When a line of the records below contains the string "dependent", copy that whole line.
Task input START
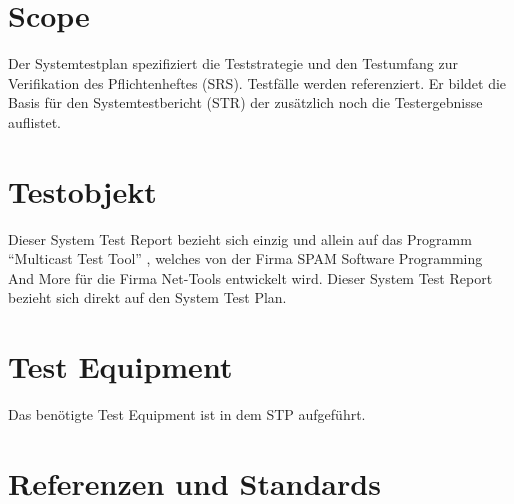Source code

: 
\chapter{Scope}
Der Systemtestplan spezifiziert die Teststrategie und den Testumfang zur
Verifikation des Pflichtenheftes (SRS). Testfälle werden referenziert.
Er bildet die Basis für den Systemtestbericht (STR) der zusätzlich noch die
Testergebnisse auflistet.


\chapter{Testobjekt}
Dieser System Test Report bezieht sich einzig und allein auf das Programm "`Multicast Test Tool"'
, welches von der Firma SPAM Software Programming And More für die Firma Net-Tools entwickelt wird.
Dieser System Test Report bezieht sich direkt auf den System Test Plan.

\chapter{Test Equipment}
Das benötigte Test Equipment ist in dem STP aufgeführt.









\chapter{Referenzen und Standards}
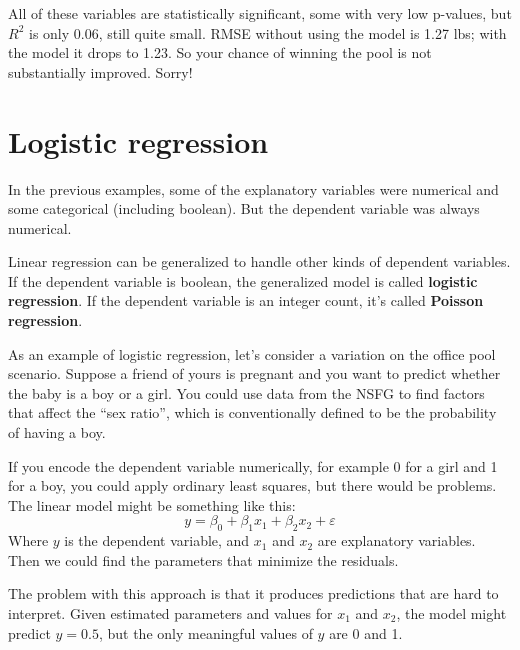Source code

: \documentclass[12pt]{book}
\newcommand{\eps}{\varepsilon}
\theoremstyle{exercise}
\begin{document}
All of these variables are statistically significant, some with
very low p-values, but 
$R^2$ is only 0.06, still quite small.
RMSE without using the model is 1.27 lbs; with the model it drops
to 1.23.  So your chance of winning the pool is not substantially
improved.  Sorry!%
%
%
%
%
%



\section{Logistic regression}

In the previous examples, some of the explanatory variables were
numerical and some categorical (including boolean).  But the dependent
variable was always numerical.%
%
%

Linear regression can be generalized to handle other kinds of
dependent variables.  If the dependent variable is boolean, the
generalized model is called {\bf logistic regression}.  If the dependent
variable is an integer count, it's called {\bf Poisson
regression}.%
%
%
%

As an example of logistic regression, let's consider a variation
on the office pool scenario.
Suppose
a friend of yours is pregnant and you want to predict whether the
baby is a boy or a girl.  You could use data from the NSFG to find
factors that affect the ``sex ratio'', which is conventionally
defined to be the probability
of having a boy.%
%

If you encode the dependent variable numerically, for example 0 for a
girl and 1 for a boy, you could apply ordinary least squares, but
there would be problems.  The linear model might be something like
this:
%
\[ y = \beta_0 + \beta_1 x_1 + \beta_2 x_2 + \eps \]
%
Where $y$ is the dependent variable, and $x_1$ and $x_2$ are
explanatory variables.  Then we could find the parameters that
minimize the residuals.%
%
%
%

The problem with this approach is that it produces predictions that
are hard to interpret.  Given estimated parameters and values for
$x_1$ and $x_2$, the model might predict $y=0.5$, but the only
meaningful values of $y$ are 0 and 1.%
\end{document}
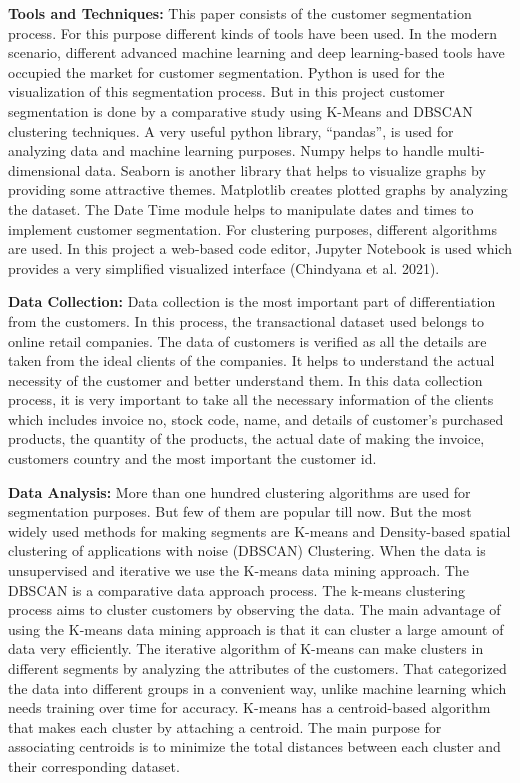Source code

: \documentclass[conference]{IEEEtran}
\begin{document}
\textbf{Tools and Techniques:} This paper consists of the customer segmentation process. For this purpose different kinds of tools have been used. In the modern scenario, different advanced machine learning and deep learning-based tools have occupied the market for customer segmentation. Python is used for the visualization of this segmentation process. But in this project customer segmentation is done by a comparative study using K-Means and DBSCAN clustering techniques.  A very useful python library, “pandas”, is used for analyzing data and machine learning purposes. Numpy helps to handle multi-dimensional data. Seaborn is another library that helps to visualize graphs by providing some attractive themes. Matplotlib creates plotted graphs by analyzing the dataset. The Date Time module helps to manipulate dates and times to implement customer segmentation. For clustering purposes, different algorithms are used. In this project a web-based code editor, Jupyter Notebook is used which provides a very simplified visualized interface (Chindyana et al. 2021). 

\textbf{Data Collection:} Data collection is the most important part of differentiation from the customers. In this process, the transactional dataset used belongs to online retail companies. The data of customers is verified as all the details are taken from the ideal clients of the companies. It helps to understand the actual necessity of the customer and better understand them. In this data collection process, it is very important to take all the necessary information of the clients which includes invoice no, stock code, name, and details of customer’s purchased products, the quantity of the products, the actual date of making the invoice, customers country and the most important the customer id. 

\textbf{Data Analysis:} More than one hundred clustering algorithms are used for segmentation purposes. But few of them are popular till now. But the most widely used methods for making segments are K-means and Density-based spatial clustering of applications with noise (DBSCAN) Clustering. When the data is unsupervised and iterative we use the K-means data mining approach. The DBSCAN is a comparative data approach process. The k-means clustering process aims to cluster customers by observing the data. The main advantage of using the K-means data mining approach is that it can cluster a large amount of data very efficiently. The iterative algorithm of K-means can make clusters in different segments by analyzing the attributes of the customers. That categorized the data into different groups in a convenient way, unlike machine learning which needs training over time for accuracy. K-means has a centroid-based algorithm that makes each cluster by attaching a centroid. The main purpose for associating centroids is to minimize the total distances between each cluster and their corresponding dataset.
\end{document}
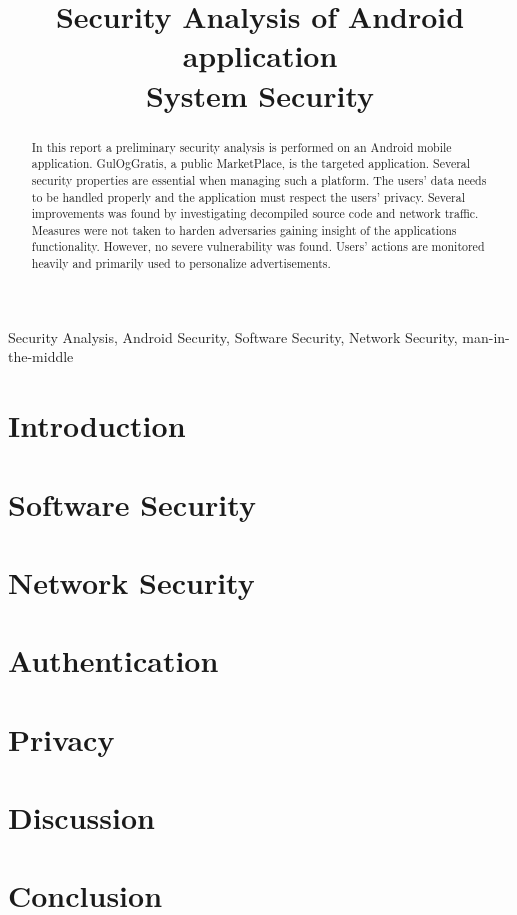 \documentclass[conference]{IEEEtran}
\begin{document}
\title{Security Analysis of Android application\\
{\footnotesize System Security}}

\author{
}

\maketitle

\begin{abstract}
In this report a preliminary security analysis is performed on an Android mobile application. GulOgGratis, a public MarketPlace, is the targeted application. Several security properties are essential when managing such a platform. The users' data needs to be handled properly and the application must respect the users' privacy. Several improvements was found by investigating decompiled source code and network traffic. Measures were not taken to harden adversaries gaining insight of the applications functionality. However, no severe vulnerability was found. Users' actions are monitored heavily and primarily used to personalize advertisements.
\end{abstract}

\begin{IEEEkeywords}
Security Analysis, Android Security, Software Security, Network Security, man-in-the-middle
\end{IEEEkeywords}

\section{Introduction}


\section{Software Security}


\section{Network Security}


\section{Authentication}


\section{Privacy}


\section{Discussion}


\section{Conclusion}


\printbibliography
\end{document}
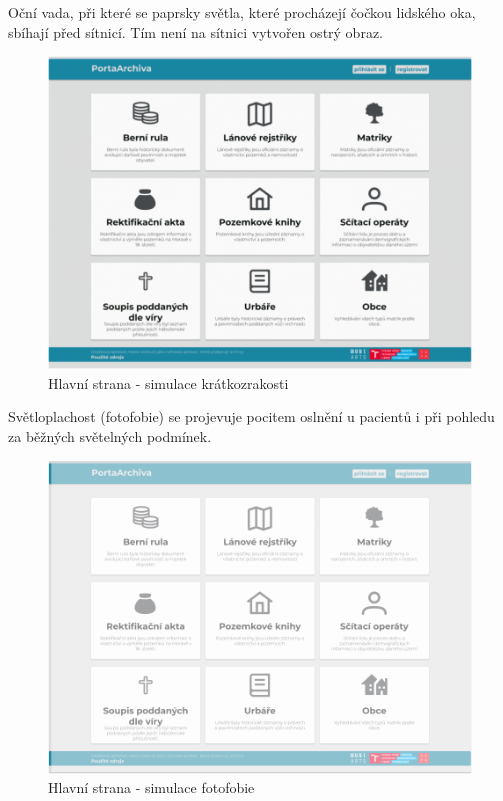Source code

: \newpage
\noindent
Oční vada, při které se paprsky světla, které procházejí čočkou lidského oka, sbíhají před sítnicí. Tím není na sítnici vytvořen ostrý obraz.
\begin{figure}[htbp]
\centering
    \includegraphics[scale=.35]{obrazky-figures/testing/figma-eye-defects/Main - Blurred.png}
    \caption{Hlavní strana - simulace krátkozrakosti}
\end{figure}

\noindent
Světloplachost (fotofobie) se projevuje pocitem oslnění u pacientů i při pohledu za běžných světelných podmínek.
\begin{figure}[htbp]
\centering
    \includegraphics[scale=.35]{obrazky-figures/testing/figma-eye-defects/Main - Bright Light.png}
    \caption{Hlavní strana - simulace fotofobie}
\end{figure}

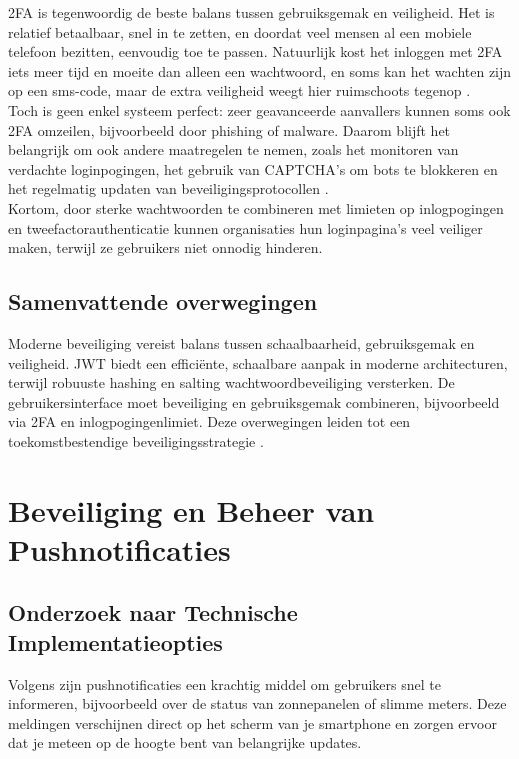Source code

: 2FA is tegenwoordig de beste balans tussen gebruiksgemak en veiligheid. Het is relatief betaalbaar, snel in te zetten, en doordat veel mensen al een mobiele telefoon bezitten, eenvoudig toe te passen. Natuurlijk kost het inloggen met 2FA iets meer tijd en moeite dan alleen een wachtwoord, en soms kan het wachten zijn op een sms-code, maar de extra veiligheid weegt hier ruimschoots tegenop \autocite{Jurisons2024}.\\

Toch is geen enkel systeem perfect: zeer geavanceerde aanvallers kunnen soms ook 2FA omzeilen, bijvoorbeeld door phishing of malware. Daarom blijft het belangrijk om ook andere maatregelen te nemen, zoals het monitoren van verdachte loginpogingen, het gebruik van CAPTCHA’s om bots te blokkeren en het regelmatig updaten van beveiligingsprotocollen \autocite{Chinnasamy2025}.\\

Kortom, door sterke wachtwoorden te combineren met limieten op inlogpogingen en tweefactorauthenticatie kunnen organisaties hun loginpagina’s veel veiliger maken, terwijl ze gebruikers niet onnodig hinderen.\\

\subsection{Samenvattende overwegingen}
Moderne beveiliging vereist balans tussen schaalbaarheid, gebruiksgemak en veiligheid. JWT biedt een efficiënte, schaalbare aanpak in moderne architecturen, terwijl robuuste hashing en salting wachtwoordbeveiliging versterken. De gebruikersinterface moet beveiliging en gebruiksgemak combineren, bijvoorbeeld via 2FA en inlogpogingenlimiet. Deze overwegingen leiden tot een toekomstbestendige beveiligingsstrategie \autocite{Gao2023, Gupta2022, Arias2025, ReesCarter2024, Chinnasamy2025, Jurisons2024}.

\section{Beveiliging en Beheer van Pushnotificaties}

\subsection{Onderzoek naar Technische Implementatieopties}
Volgens \textcite{Wohllebe2021} zijn pushnotificaties een krachtig middel om gebruikers snel te informeren, bijvoorbeeld over de status van zonnepanelen of slimme meters. Deze meldingen verschijnen direct op het scherm van je smartphone en zorgen ervoor dat je meteen op de hoogte bent van belangrijke updates.\\

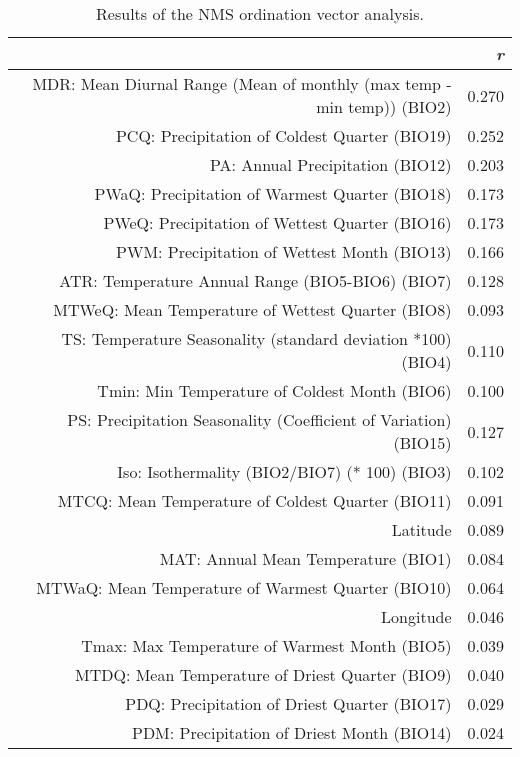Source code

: \begin{table}[ht]
\centering
\begin{tabular}{rr}
  \hline
 & {\emph{r}} \\ 
  \hline
MDR: Mean Diurnal Range (Mean of monthly (max temp - min temp)) (BIO2) & 0.270 \\ 
  PCQ: Precipitation of Coldest Quarter (BIO19) & 0.252 \\ 
  PA: Annual Precipitation (BIO12) & 0.203 \\ 
  PWaQ: Precipitation of Warmest Quarter (BIO18) & 0.173 \\ 
  PWeQ: Precipitation of Wettest Quarter (BIO16) & 0.173 \\ 
  PWM: Precipitation of Wettest Month (BIO13) & 0.166 \\ 
  ATR: Temperature Annual Range (BIO5-BIO6) (BIO7) & 0.128 \\ 
  MTWeQ: Mean Temperature of Wettest Quarter (BIO8) & 0.093 \\ 
  TS: Temperature Seasonality (standard deviation *100) (BIO4) & 0.110 \\ 
  Tmin: Min Temperature of Coldest Month (BIO6) & 0.100 \\ 
  PS: Precipitation Seasonality (Coefficient of Variation) (BIO15) & 0.127 \\ 
  Iso: Isothermality (BIO2/BIO7) (* 100) (BIO3) & 0.102 \\ 
  MTCQ: Mean Temperature of Coldest Quarter (BIO11) & 0.091 \\ 
  Latitude & 0.089 \\ 
  MAT: Annual Mean Temperature (BIO1) & 0.084 \\ 
  MTWaQ: Mean Temperature of Warmest Quarter (BIO10) & 0.064 \\ 
  Longitude & 0.046 \\ 
  Tmax: Max Temperature of Warmest Month (BIO5) & 0.039 \\ 
  MTDQ: Mean Temperature of Driest Quarter (BIO9) & 0.040 \\ 
  PDQ: Precipitation of Driest Quarter (BIO17) & 0.029 \\ 
  PDM: Precipitation of Driest Month (BIO14) & 0.024 \\ 
   \hline
\end{tabular}
\caption{Results of the NMS ordination vector analysis.} 
\label{tab:wc_vec}
\end{table}
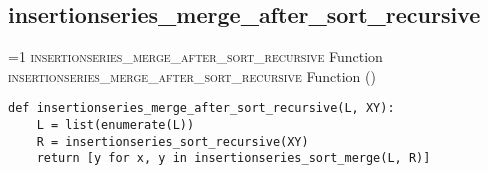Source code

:     \subsection{insertionseries\_merge\_after\_sort\_recursive}
\setcounter{insertionseriesmergeaftersortrecursivefunctioncounter}{1}
\newcommand{\insertionseriesmergeaftersortrecursivefunctionframe}{%
    \ifnum\value{insertionseriesmergeaftersortrecursivefunctioncounter}=1
        \textsc{insertionseries\_merge\_after\_sort\_recursive} Function%
    \else
        \textsc{insertionseries\_merge\_after\_sort\_recursive} Function (\theinsertionseriesmergeaftersortrecursivefunctioncounter)%
    \fi
}
        \begin{frame}[containsverbatim]{\insertionseriesmergeaftersortrecursivefunctionframe}
            \begin{verbatim}
def insertionseries_merge_after_sort_recursive(L, XY):
    L = list(enumerate(L))
    R = insertionseries_sort_recursive(XY)
    return [y for x, y in insertionseries_sort_merge(L, R)]
                \end{verbatim}
        \end{frame}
Task input END
# Expected answer
numerical and some categorical (including boolean).  But the dependent
dependent variables.  If the dependent variable is boolean, the
generalized model is called {\bf logistic regression}.  If the dependent
If you encode the dependent variable numerically, for example 0 for a
Where $y$ is the dependent variable, and $x_1$ and $x_2$ are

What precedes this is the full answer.